Internet users who put content on seemingly private Facebook accounts, or in locked blogs, have to bear in mind that 'friends' with access can circumvent the privacy wall by sharing that post.

When I think about what I wrote in my blog back then, I feel lucky I avoided being crucified for my immature political observations. But today, young netizens like Reuben have to deal with the possibility of having their views taken out of the social context in which they were made, and being judged for holding those views, even if they were never intended for general consumption.

Reuben is certainly not alone. Recently, indiscreet comments about Singaporeans made by individual Filipino Facebook users residing here have gone viral. Made in the heat of flame wars with individual Singaporean users, they were used by a news aggregator site to support its anti-foreigner campaign. The very same site had used Reuben to grind its axe against the Government.

Responding in part to this case, media academic Cherian George has called for an Internet code of conduct for users. He appealed to Internet users and the media to not get into a tizzy 'over inconsequential Internet indiscretions of insignificant individuals almost every week'.

He also urged the mainstream media not to pander to the 'kaypoh-ish petty-mindedness' of Singaporeans by carrying such stories.

It is a noble appeal, and in an ideal world, netizens should grow up and develop a sense of perspective.
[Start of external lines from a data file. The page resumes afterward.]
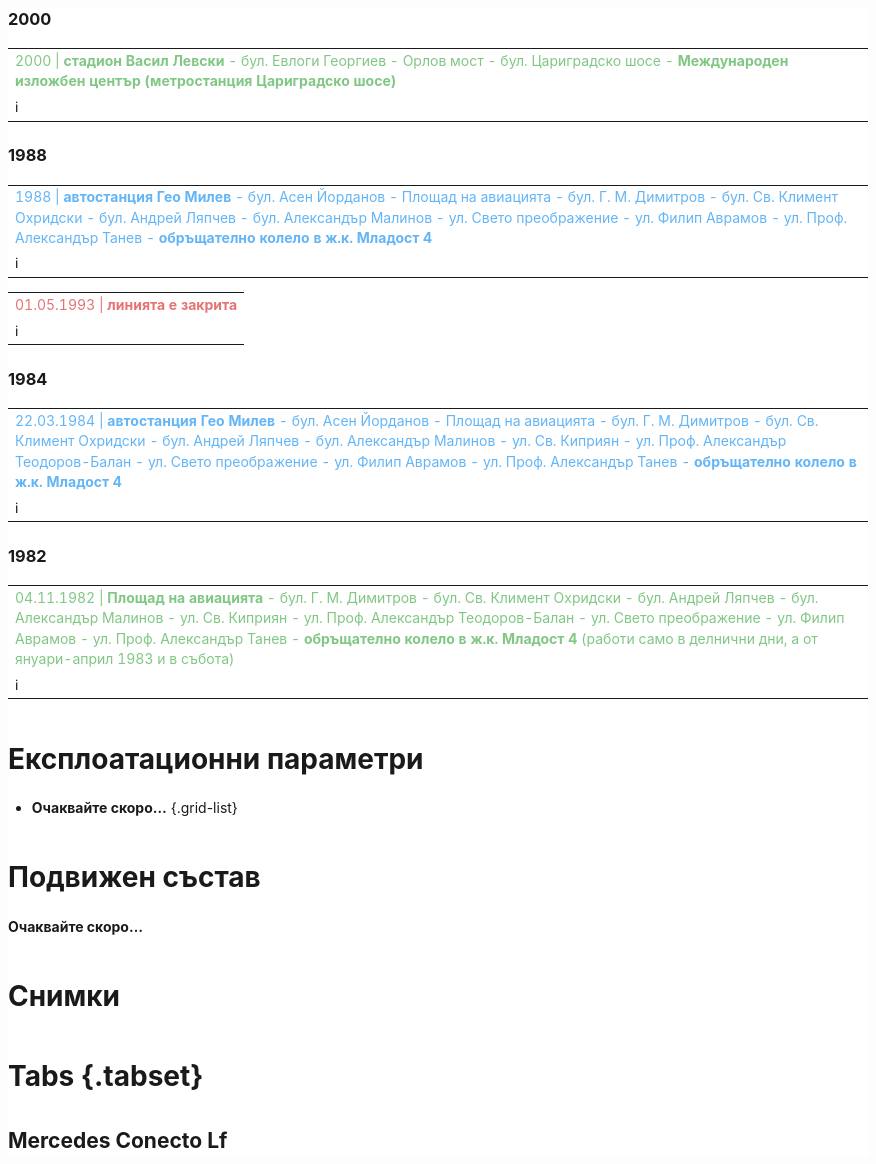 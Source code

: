 
### 2000
<table style="width:100%"><tr><td><span style="color:#81C784">2000 |<b> стадион Васил Левски</b> - бул. Евлоги Георгиев - Орлов мост - бул. Цариградско шосе - <b>Международен изложбен център (метростанция Цариградско шосе)</b></span></td></tr><tr><td>ℹ️ <b><a href=""></a></b></td></tr></table>

### 1988
<table style="width:100%"><tr><td><span style="color:#64B5F6">1988 |<b> автостанция Гео Милев</b> - бул. Асен Йорданов - Площад на авиацията - бул. Г. М. Димитров - бул. Св. Климент Охридски - бул. Андрей Ляпчев - бул. Александър Малинов - ул. Свето преображение - ул. Филип Аврамов - ул. Проф. Александър Танев - <b>обръщателно колело в ж.к. Младост 4</b></span></td></tr><tr><td>ℹ️ <b><a href=""></a></b></td></tr></table>

<table style="width:100%"><tr><td><span style="color:#E57373">01.05.1993 |<b> линията е закрита</b></span></td></tr><tr><td>ℹ️ <b><a href=""></a></b></td></tr></table>

### 1984
<table style="width:100%"><tr><td><span style="color:#64B5F6">22.03.1984 |<b> автостанция Гео Милев</b> - бул. Асен Йорданов - Площад на авиацията - бул. Г. М. Димитров - бул. Св. Климент Охридски - бул. Андрей Ляпчев - бул. Александър Малинов - ул. Св. Киприян - ул. Проф. Александър Теодоров-Балан - ул. Свето преображение - ул. Филип Аврамов - ул. Проф. Александър Танев - <b>обръщателно колело в ж.к. Младост 4</b></span></td></tr><tr><td>ℹ️ <b><a href=""></a></b></td></tr></table>

### 1982
<table style="width:100%"><tr><td><span style="color:#81C784">04.11.1982 |<b> Площад на авиацията</b> - бул. Г. М. Димитров - бул. Св. Климент Охридски - бул. Андрей Ляпчев - бул. Александър Малинов - ул. Св. Киприян - ул. Проф. Александър Теодоров-Балан - ул. Свето преображение - ул. Филип Аврамов - ул. Проф. Александър Танев - <b>обръщателно колело в ж.к. Младост 4</b> (работи само в делнични дни, а от януари-април 1983 и в събота)</span></td></tr><tr><td>ℹ️ <b><a href=""></a></b></td></tr></table>


# Експлоатационни параметри

- **Очаквайте скоро…**
{.grid-list}

# **Подвижен състав**

**Очаквайте скоро…**

# Снимки
  
# Tabs {.tabset}

## Mercedes Conecto Lf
But the reality is that people have always had a raging appetite for the unusual, the profane and the salacious. And they will continue to seek such content, regardless of the medium.

Shakespeare sprinkled dirty jokes in his plays to capture contemporary audiences. And even before the early modern era, readers took great delight in devouring sixth-century Byzantine writer Procopius' Secret History, an expose of the sexual exploits of Theodora, an erotic dancer and wife of the Eastern Roman Emperor Justinian.

Even in seemingly intelligent and cosmopolitan communities like that of Cambridge University, the most talked-about student publication is the Tab, a racy tabloid whose most famous feature is the 'Rear of the Year' - a search for the student with the sexiest bum.

The Internet makes it easier than ever to spread the dirt.

Fortunately, there is a silver lining for the likes of Reuben. The Internet also has a short attention span, insofar as what Dr George calls 'insignificant individuals' are involved.

In a matter of months, not many will remember Reuben, or particularly care about what he said. Don't believe me? Ask yourself if you remember Lai Shimun.